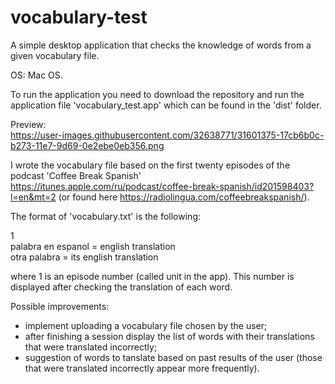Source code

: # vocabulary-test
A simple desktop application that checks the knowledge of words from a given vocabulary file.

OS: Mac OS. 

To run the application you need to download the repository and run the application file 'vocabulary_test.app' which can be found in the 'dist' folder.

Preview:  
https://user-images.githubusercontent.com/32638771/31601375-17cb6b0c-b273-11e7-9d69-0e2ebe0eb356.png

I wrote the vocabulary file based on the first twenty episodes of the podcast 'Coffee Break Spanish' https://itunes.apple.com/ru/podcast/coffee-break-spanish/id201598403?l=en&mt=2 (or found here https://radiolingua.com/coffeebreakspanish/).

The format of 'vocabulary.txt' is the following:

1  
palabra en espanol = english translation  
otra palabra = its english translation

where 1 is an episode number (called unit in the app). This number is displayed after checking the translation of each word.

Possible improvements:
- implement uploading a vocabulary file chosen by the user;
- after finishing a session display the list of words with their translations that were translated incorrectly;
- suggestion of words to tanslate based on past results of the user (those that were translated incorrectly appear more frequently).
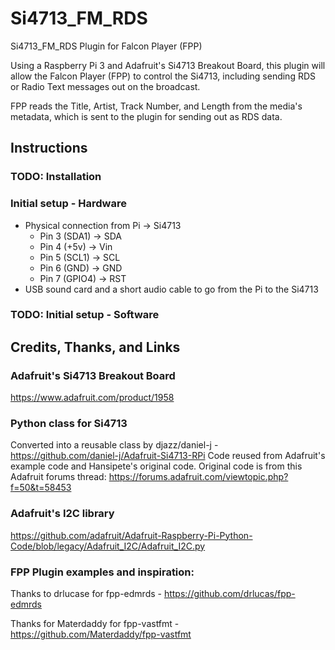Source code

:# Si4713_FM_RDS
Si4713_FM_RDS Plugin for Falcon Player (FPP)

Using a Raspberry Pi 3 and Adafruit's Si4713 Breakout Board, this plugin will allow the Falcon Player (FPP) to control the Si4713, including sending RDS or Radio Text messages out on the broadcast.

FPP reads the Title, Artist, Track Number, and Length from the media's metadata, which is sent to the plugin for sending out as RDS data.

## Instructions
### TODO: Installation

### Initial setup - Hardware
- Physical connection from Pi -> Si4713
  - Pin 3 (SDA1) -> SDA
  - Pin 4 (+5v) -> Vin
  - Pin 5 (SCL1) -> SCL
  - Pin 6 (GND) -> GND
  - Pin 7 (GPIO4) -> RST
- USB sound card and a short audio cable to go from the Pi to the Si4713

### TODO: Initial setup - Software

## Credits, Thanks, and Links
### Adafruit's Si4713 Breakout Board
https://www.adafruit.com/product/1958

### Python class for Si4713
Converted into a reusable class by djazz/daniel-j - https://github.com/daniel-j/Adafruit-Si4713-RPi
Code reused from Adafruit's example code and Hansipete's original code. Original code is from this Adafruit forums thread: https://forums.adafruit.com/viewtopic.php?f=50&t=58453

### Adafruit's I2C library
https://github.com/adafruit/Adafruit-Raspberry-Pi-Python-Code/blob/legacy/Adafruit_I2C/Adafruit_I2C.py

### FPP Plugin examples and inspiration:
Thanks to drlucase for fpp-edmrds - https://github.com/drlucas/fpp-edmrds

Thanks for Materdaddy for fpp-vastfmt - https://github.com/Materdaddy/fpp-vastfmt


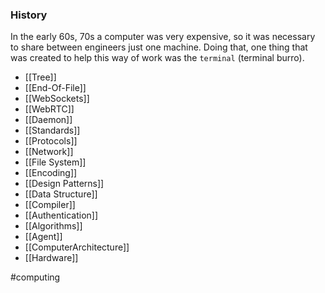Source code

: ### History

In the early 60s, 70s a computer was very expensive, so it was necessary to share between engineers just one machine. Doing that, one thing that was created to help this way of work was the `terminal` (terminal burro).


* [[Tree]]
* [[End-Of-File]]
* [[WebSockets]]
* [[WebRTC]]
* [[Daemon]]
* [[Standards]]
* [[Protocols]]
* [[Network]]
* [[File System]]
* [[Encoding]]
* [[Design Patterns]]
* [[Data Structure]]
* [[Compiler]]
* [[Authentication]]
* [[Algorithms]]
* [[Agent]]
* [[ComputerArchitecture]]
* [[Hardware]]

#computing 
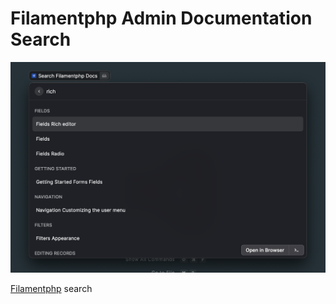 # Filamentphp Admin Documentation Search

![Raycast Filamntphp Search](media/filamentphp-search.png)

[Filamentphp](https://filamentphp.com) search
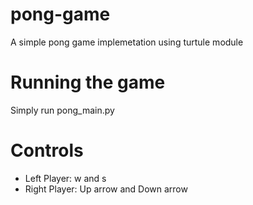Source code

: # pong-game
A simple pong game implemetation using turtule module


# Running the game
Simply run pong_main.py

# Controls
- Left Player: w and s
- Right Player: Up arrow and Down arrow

● ● ● ● ●

▶ **What this task involves**
From the first line to the last, write out the data above exactly. Omit the pictures.

▶ **Response for this exercise**
Source code

: # vocabulary-test
A simple desktop application that checks the knowledge of words from a given vocabulary file.

OS: Mac OS. 

To run the application you need to download the repository and run the application file 'vocabulary_test.app' which can be found in the 'dist' folder.

Preview:  
https://user-images.githubusercontent.com/32638771/31601375-17cb6b0c-b273-11e7-9d69-0e2ebe0eb356.png

I wrote the vocabulary file based on the first twenty episodes of the podcast 'Coffee Break Spanish' https://itunes.apple.com/ru/podcast/coffee-break-spanish/id201598403?l=en&mt=2 (or found here https://radiolingua.com/coffeebreakspanish/).

The format of 'vocabulary.txt' is the following:

1  
palabra en espanol = english translation  
otra palabra = its english translation

where 1 is an episode number (called unit in the app). This number is displayed after checking the translation of each word.

Possible improvements:
- implement uploading a vocabulary file chosen by the user;
- after finishing a session display the list of words with their translations that were translated incorrectly;
- suggestion of words to tanslate based on past results of the user (those that were translated incorrectly appear more frequently).
Source code

:# Si4713_FM_RDS
Si4713_FM_RDS Plugin for Falcon Player (FPP)

Using a Raspberry Pi 3 and Adafruit's Si4713 Breakout Board, this plugin will allow the Falcon Player (FPP) to control the Si4713, including sending RDS or Radio Text messages out on the broadcast.

FPP reads the Title, Artist, Track Number, and Length from the media's metadata, which is sent to the plugin for sending out as RDS data.

## Instructions
### TODO: Installation

### Initial setup - Hardware
- Physical connection from Pi -> Si4713
  - Pin 3 (SDA1) -> SDA
  - Pin 4 (+5v) -> Vin
  - Pin 5 (SCL1) -> SCL
  - Pin 6 (GND) -> GND
  - Pin 7 (GPIO4) -> RST
- USB sound card and a short audio cable to go from the Pi to the Si4713

### TODO: Initial setup - Software

## Credits, Thanks, and Links
### Adafruit's Si4713 Breakout Board
https://www.adafruit.com/product/1958

### Python class for Si4713
Converted into a reusable class by djazz/daniel-j - https://github.com/daniel-j/Adafruit-Si4713-RPi
Code reused from Adafruit's example code and Hansipete's original code. Original code is from this Adafruit forums thread: https://forums.adafruit.com/viewtopic.php?f=50&t=58453

### Adafruit's I2C library
https://github.com/adafruit/Adafruit-Raspberry-Pi-Python-Code/blob/legacy/Adafruit_I2C/Adafruit_I2C.py

### FPP Plugin examples and inspiration:
Thanks to drlucase for fpp-edmrds - https://github.com/drlucas/fpp-edmrds

Thanks for Materdaddy for fpp-vastfmt - https://github.com/Materdaddy/fpp-vastfmt


Source code

: ### History

In the early 60s, 70s a computer was very expensive, so it was necessary to share between engineers just one machine. Doing that, one thing that was created to help this way of work was the `terminal` (terminal burro).


* [[Tree]]
* [[End-Of-File]]
* [[WebSockets]]
* [[WebRTC]]
* [[Daemon]]
* [[Standards]]
* [[Protocols]]
* [[Network]]
* [[File System]]
* [[Encoding]]
* [[Design Patterns]]
* [[Data Structure]]
* [[Compiler]]
* [[Authentication]]
* [[Algorithms]]
* [[Agent]]
* [[ComputerArchitecture]]
* [[Hardware]]

#computing 
 # Filamentphp Admin Documentation Search

![Raycast Filamntphp Search](media/filamentphp-search.png)

[Filamentphp](https://filamentphp.com) search
Source code

: # pong-game
A simple pong game implemetation using turtule module


# Running the game
Simply run pong_main.py

# Controls
- Left Player: w and s
- Right Player: Up arrow and Down arrow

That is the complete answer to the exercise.